Product Liability -- 2014



Company Doe v. Public Citizen   (4th Circuit)

Confidentiality of company subject to improper complaint on CPSC website

This case involves an attempt by the Consumer Product Safety Commission (CSPC) to post a materially inaccurate report submitted to its new online database of allegedly unsafe products, saferproducts.gov. Before a criticism of a company's product is posted on the website, the CPSC must give the affected company an opportunity to respond. Here, the affected company sued to prevent publication of a materially inadequate report, and the trial court agreed, on 3 separate appeals. The CPSC’s own experts found a lack of association between the risk of harm alleged in the report and the product at issue, which its epidemiological investigation confirmed. After repeated attempts to prevent the CPSC from posing the inaccurate information, the company sued.

The trial court agreed, enjoining the Commission from posting the report, and redacting the company name from public display in the court proceedings. Three consumer groups intervened and appealed, arguing that the company name should be disclosed as public court documents, even though the challenged reports were inaccurate. Media organizations, the AARP, and the ACLU raised similar arguments.

The NAM led a group of associations in filing an amicus brief supporting the court's decisions that the report was inaccurate and should not be posted, and that the company name must continue to be confidential. Disclosure of the name would sacrifice the right the company sought to safeguard by filing suit. The NAM, joined by the American Coatings Association, Association of Home Appliance Manufacturers, Manufacturers Alliance for Productivity and Innovation, Recreational Off-Highway Vehicle Association, and Specialty Vehicle Institute of America explained how certain aspects of the database, as implemented by the CPSC, provide a high risk of submission of erroneous information and allow the potential for misuse. It is important that businesses have a means of addressing false reports before publication without being disclosed, or else their remedy would be useless. If saferproducts.gov includes materially inaccurate reports, it may lose any potential value as a reliable source of product safety information for the public.

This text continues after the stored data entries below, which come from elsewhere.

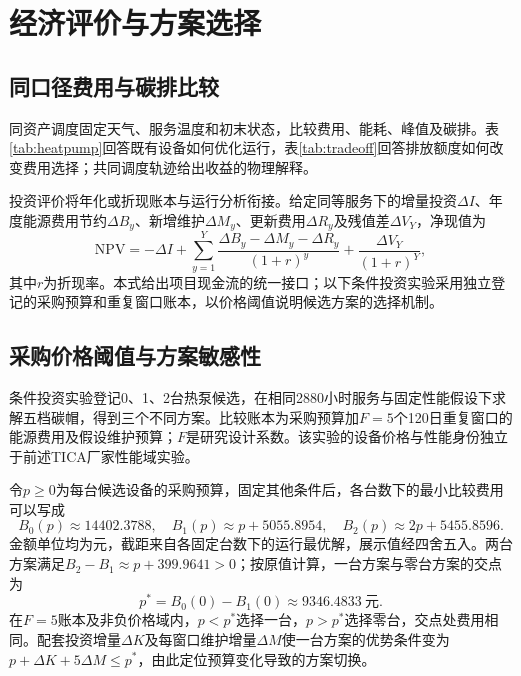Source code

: \section{经济评价与方案选择}
\subsection{同口径费用与碳排比较}

同资产调度固定天气、服务温度和初末状态，比较费用、能耗、峰值及碳排。表\ref{tab:heatpump}回答既有设备如何优化运行，表\ref{tab:tradeoff}回答排放额度如何改变费用选择；共同调度轨迹给出收益的物理解释。

投资评价将年化或折现账本与运行分析衔接。给定同等服务下的增量投资$\Delta I$、年度能源费用节约$\Delta B_y$、新增维护$\Delta M_y$、更新费用$\Delta R_y$及残值差$\Delta V_Y$，净现值为
\begin{equation}
\mathrm{NPV}=-\Delta I+\sum_{y=1}^{Y}\frac{\Delta B_y-\Delta M_y-\Delta R_y}{(1+r)^y}+\frac{\Delta V_Y}{(1+r)^Y},
\label{eq:npv}
\end{equation}
其中$r$为折现率。本式给出项目现金流的统一接口；以下条件投资实验采用独立登记的采购预算和重复窗口账本，以价格阈值说明候选方案的选择机制。

\subsection{采购价格阈值与方案敏感性}

条件投资实验登记0、1、2台热泵候选，在相同2880小时服务与固定性能假设下求解五档碳帽，得到三个不同方案。比较账本为采购预算加$F=5$个120日重复窗口的能源费用及假设维护预算；$F$是研究设计系数。该实验的设备价格与性能身份独立于前述TICA厂家性能域实验。

令$p\geq0$为每台候选设备的采购预算，固定其他条件后，各台数下的最小比较费用可以写成
\begin{equation}
B_0(p)\approx14402.3788,\quad
B_1(p)\approx p+5055.8954,\quad
B_2(p)\approx2p+5455.8596.
\label{eq:price-lines}
\end{equation}
金额单位均为元，截距来自各固定台数下的运行最优解，展示值经四舍五入。两台方案满足$B_2-B_1\approx p+399.9641>0$；按原值计算，一台方案与零台方案的交点为
\begin{equation}
p^*=B_0(0)-B_1(0)\approx9346.4833\ \text{元}.
\label{eq:price-threshold}
\end{equation}
在$F=5$账本及非负价格域内，$p<p^*$选择一台，$p>p^*$选择零台，交点处费用相同。配套投资增量$\Delta K$及每窗口维护增量$\Delta M$使一台方案的优势条件变为\mbox{$p+\Delta K+5\Delta M\leq p^*$}，由此定位预算变化导致的方案切换。
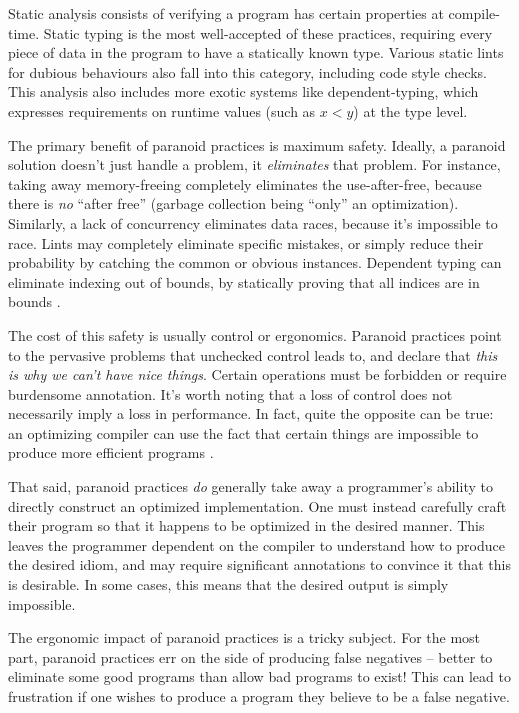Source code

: Static analysis consists of verifying a program has certain properties at
compile-time. Static typing is the most well-accepted of these practices,
requiring every piece of data in the program to have a statically known type.
Various static lints for dubious behaviours also fall into this category,
including code style checks. This analysis also includes more exotic systems
like dependent-typing, which expresses requirements on runtime values (such as
$x < y$) at the type level.

The primary benefit of paranoid practices is maximum safety. Ideally, a paranoid
solution doesn't just handle a problem, it \emph{eliminates} that problem. For
instance, taking away memory-freeing completely eliminates the use-after-free,
because there is \emph{no} ``after free'' (garbage collection being ``only'' an
optimization). Similarly, a lack of concurrency eliminates data races, because
it's impossible to race. Lints may completely eliminate specific mistakes, or
simply reduce their probability by catching the common or obvious instances.
Dependent typing can eliminate indexing out of bounds, by statically proving
that all indices are in bounds \cite{xi1998eliminating}.

The cost of this safety is usually control or ergonomics. Paranoid practices
point to the pervasive problems that unchecked control leads to, and declare
that \emph{this is why we can't have nice things}. Certain operations must be
forbidden or require burdensome annotation. It's worth noting that a loss of
control does not necessarily imply a loss in performance. In fact, quite the
opposite can be true: an optimizing compiler can use the fact that certain
things are impossible to produce more efficient programs
\cite{coutts2007stream}.

That said, paranoid practices \emph{do} generally take away a programmer's ability to
directly construct an optimized implementation. One must instead carefully craft
their program so that it happens to be optimized in the desired manner. This
leaves the programmer dependent on the compiler to understand how to produce the
desired idiom, and may require significant annotations to convince it that this
is desirable. In some cases, this means that the desired output is simply
impossible.

The ergonomic impact of paranoid practices is a tricky subject. For the most
part, paranoid practices err on the side of producing false negatives -- better to
eliminate some good programs than allow bad programs to exist! This can lead to
frustration if one wishes to produce a program they believe to be a false
negative.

We have long fought to prevent the CPSC from providing inaccurate information on its website. Having to disclose the name of a company falsely accused of product safety issues unfairly punishes the company and does nothing to further consumer safety.

On 4/16/14, the Fourth Circuit overturned the trial judge's ruling, holding that it violated the public's "right of access" under the First Amendment. Ordering the case unsealed in its entirety, the appeals court found that the consumer groups had standing to pursue the appeal even though the CPSC did not itself appeal, on the grounds that consumer groups have a public right of access to court proceedings and they advocate on issues relating to the CPSC. That right of access outweighs the desire of a corporation to protect its corporate image, "notwithstanding the negative publicity those documents may shower upon a company." It found no credible evidence supporting the company's fear of reputational or economic injury, particularly since the trial court vindicated the company and its product. One of the judges wrote separately that publication of false and misleading reports could be catastrophic to the company, and the result might be different if it could prove that publication would cause substantial and irreparable economic harm.